ATC: Were you involved in a movement or socialist organization at the time, or chose to join one subsequently?
BW: I was active in SDS and the Peace and Freedom Party. As the politics of the Weatherman faction grew in influence, I grew more alienated from SDS. National SDS leaders Tom Hayden, Bernadine Dohrn, Mike James, Mike Klonsky, Bill Ayers were hostile to women’s liberation and behaved in the most repugnant way to SDS women.
In spring 1969 the women’s liberation committee of SDS was involved in supporting a strike of women photo finishers, getting arrested for aggressive picketing.
When we got out of jail, we immediately went to an SDS meeting, where the SDS campus leaders (mainly men) explained to us why we should not support the strike. They told us that SDS was committed to fighting racism and imperialism and this strike had nothing to do with either. I thought it was outrageous that this small group of middle-class white men were snottily critiquing the actions of older (they were probably in their thirties) working-class women, who earned only minimum wage, who had been ignored by their union leadership, and who were on strike and fighting back for the first time in their lives.
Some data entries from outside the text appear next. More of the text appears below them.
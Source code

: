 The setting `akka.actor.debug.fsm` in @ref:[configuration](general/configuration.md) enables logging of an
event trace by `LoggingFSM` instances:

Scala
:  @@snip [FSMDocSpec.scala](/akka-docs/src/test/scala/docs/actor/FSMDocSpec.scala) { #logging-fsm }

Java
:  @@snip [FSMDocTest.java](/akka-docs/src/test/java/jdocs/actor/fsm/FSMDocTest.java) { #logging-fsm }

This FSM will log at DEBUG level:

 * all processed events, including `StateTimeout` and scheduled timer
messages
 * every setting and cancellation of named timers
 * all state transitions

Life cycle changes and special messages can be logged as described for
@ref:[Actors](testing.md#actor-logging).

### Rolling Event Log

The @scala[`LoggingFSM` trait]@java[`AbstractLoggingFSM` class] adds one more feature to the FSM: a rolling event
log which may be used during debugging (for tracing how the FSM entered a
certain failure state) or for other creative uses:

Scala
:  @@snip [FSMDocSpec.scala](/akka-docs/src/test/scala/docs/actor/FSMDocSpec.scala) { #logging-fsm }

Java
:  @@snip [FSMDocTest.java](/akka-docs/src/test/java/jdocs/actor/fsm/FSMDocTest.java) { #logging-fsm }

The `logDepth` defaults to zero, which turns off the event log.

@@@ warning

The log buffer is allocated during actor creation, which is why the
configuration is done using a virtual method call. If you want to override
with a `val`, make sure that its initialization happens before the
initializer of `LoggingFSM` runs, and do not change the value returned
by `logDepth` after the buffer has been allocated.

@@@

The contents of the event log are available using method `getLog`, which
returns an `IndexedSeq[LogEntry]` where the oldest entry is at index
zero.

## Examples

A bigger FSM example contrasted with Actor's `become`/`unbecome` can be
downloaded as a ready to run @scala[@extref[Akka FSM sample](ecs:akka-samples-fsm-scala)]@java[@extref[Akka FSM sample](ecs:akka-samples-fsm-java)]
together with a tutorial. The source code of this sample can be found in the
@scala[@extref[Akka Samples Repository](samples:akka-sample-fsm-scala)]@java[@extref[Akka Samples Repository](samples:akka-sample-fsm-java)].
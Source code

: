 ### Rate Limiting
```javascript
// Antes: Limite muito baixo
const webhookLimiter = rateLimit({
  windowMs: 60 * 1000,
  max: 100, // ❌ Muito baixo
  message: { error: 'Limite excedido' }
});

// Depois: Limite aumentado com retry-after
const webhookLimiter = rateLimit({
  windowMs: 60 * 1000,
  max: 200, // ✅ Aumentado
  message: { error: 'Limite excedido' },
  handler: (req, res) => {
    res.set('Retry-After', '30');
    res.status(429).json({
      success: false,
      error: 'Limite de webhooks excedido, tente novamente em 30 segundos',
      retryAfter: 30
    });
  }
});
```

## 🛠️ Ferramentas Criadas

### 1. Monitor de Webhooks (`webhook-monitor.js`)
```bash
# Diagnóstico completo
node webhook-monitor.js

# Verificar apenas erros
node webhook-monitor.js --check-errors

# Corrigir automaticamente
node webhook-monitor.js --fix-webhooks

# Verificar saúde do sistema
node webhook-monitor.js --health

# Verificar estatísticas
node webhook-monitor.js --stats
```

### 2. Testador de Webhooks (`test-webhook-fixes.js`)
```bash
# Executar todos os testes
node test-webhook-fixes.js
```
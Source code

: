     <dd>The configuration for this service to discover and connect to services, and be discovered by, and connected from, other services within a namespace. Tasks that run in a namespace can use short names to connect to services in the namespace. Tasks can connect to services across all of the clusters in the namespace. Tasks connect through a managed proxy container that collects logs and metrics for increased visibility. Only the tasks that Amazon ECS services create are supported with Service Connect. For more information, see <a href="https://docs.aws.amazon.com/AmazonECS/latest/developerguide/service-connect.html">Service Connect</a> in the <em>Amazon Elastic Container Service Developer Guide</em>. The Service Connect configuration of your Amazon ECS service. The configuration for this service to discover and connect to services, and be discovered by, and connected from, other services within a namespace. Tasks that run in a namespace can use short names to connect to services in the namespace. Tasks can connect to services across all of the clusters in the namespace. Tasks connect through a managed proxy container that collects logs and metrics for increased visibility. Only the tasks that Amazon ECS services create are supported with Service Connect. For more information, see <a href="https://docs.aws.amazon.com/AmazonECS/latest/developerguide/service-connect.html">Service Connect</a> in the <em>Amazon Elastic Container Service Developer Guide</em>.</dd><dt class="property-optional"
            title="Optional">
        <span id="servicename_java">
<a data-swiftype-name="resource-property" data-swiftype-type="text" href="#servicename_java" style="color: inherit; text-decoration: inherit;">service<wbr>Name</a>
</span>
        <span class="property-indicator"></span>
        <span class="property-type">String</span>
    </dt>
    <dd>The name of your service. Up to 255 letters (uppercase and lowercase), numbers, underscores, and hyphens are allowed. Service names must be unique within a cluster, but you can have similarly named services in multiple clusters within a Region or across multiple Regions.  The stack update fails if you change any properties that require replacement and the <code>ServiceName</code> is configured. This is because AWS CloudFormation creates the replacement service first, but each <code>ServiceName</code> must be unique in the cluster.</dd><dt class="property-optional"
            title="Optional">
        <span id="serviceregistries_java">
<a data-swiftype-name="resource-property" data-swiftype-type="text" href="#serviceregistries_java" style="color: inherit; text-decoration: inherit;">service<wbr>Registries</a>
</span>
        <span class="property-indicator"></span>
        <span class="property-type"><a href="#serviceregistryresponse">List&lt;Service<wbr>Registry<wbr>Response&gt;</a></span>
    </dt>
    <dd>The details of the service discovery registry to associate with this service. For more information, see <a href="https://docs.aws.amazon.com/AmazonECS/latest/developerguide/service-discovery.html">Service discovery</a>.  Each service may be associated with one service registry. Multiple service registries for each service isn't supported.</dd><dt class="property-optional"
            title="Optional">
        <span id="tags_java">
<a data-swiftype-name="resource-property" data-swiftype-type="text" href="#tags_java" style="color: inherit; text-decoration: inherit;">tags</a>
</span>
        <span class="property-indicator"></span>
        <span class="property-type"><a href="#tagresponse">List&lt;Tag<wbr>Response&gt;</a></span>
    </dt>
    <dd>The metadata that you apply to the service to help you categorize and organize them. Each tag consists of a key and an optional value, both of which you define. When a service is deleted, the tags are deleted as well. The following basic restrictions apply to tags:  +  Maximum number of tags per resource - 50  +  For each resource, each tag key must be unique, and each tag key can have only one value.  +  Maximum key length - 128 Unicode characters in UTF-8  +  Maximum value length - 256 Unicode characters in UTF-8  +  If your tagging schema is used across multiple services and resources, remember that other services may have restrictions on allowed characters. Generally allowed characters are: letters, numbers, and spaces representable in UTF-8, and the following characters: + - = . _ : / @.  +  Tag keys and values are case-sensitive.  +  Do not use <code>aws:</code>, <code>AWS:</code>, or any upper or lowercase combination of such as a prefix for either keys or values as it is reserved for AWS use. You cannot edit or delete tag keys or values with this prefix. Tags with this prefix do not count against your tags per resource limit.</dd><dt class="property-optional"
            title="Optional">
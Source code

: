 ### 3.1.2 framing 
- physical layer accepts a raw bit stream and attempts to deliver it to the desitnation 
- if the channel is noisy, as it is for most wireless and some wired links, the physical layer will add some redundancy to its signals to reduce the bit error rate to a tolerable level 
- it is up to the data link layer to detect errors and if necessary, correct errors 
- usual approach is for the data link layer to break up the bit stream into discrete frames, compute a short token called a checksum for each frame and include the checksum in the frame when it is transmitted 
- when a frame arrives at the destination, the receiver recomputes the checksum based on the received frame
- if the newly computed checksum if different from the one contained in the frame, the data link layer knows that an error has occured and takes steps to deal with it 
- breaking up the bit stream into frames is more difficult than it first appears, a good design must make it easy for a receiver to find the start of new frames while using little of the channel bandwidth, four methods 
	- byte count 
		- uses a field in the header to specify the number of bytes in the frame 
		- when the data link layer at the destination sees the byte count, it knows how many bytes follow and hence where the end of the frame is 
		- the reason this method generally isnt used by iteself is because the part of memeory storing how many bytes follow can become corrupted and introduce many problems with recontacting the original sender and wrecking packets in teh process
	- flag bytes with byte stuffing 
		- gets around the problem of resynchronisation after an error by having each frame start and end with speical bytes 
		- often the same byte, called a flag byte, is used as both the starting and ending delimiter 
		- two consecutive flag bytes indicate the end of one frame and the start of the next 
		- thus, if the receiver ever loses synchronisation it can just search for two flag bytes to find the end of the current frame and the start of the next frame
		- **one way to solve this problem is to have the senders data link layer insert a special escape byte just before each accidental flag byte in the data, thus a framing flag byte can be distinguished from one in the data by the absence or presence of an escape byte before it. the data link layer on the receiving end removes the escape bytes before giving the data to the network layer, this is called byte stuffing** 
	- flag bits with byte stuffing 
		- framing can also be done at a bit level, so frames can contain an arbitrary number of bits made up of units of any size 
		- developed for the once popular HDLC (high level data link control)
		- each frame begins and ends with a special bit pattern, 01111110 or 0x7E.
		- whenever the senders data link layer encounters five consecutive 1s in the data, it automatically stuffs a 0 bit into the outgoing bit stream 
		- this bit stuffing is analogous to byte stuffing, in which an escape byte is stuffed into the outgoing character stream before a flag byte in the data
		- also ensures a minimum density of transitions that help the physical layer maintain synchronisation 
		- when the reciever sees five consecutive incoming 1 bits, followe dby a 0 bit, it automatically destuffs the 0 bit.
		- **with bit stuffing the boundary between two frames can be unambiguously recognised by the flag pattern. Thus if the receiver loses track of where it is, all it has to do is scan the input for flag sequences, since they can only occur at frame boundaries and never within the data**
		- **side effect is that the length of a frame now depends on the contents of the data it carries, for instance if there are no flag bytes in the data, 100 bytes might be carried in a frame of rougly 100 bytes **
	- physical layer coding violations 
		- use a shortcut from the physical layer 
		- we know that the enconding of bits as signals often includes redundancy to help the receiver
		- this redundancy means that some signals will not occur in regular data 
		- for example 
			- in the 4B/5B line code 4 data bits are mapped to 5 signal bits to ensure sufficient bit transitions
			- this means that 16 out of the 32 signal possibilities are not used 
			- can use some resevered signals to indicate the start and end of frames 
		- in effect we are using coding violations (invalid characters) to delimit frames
We were told that unless these women “gave up their white skin privilege”(!) SDS would not support the strike. Later that summer Anne Draper, a member of the Independent Socialist Clubs and a veteran trade unionist, spoke with me about socialism, union and labor organizing and women’s liberation.
While a student in England I joined the International Socialists (the group now called the Socialist Workers Party). In retrospect (and perhaps it is just self-justification) I still believe that of all the sectarian groups, the International Socialists in the United States was the least sectarian and had the greatest understanding and support for women’s liberation.
For me, living in Ohio, my activism in the Coalition of Labor Union Women (CLUW) and supporting the Harlan County Brookside Women’s Club during the 1973 coal miners’ strike connected the hyphen of socialist-feminism.
ATC: What are the lessons you’d like to pass along to today’s activists?
BW: I welcome their activism. I encourage activists, especially younger ones, to work on building grassroots organizations and not to trust politicians. Also, you don’t need to take our, meaning older activists’, advice, but it does help to listen sometimes. I wished I had.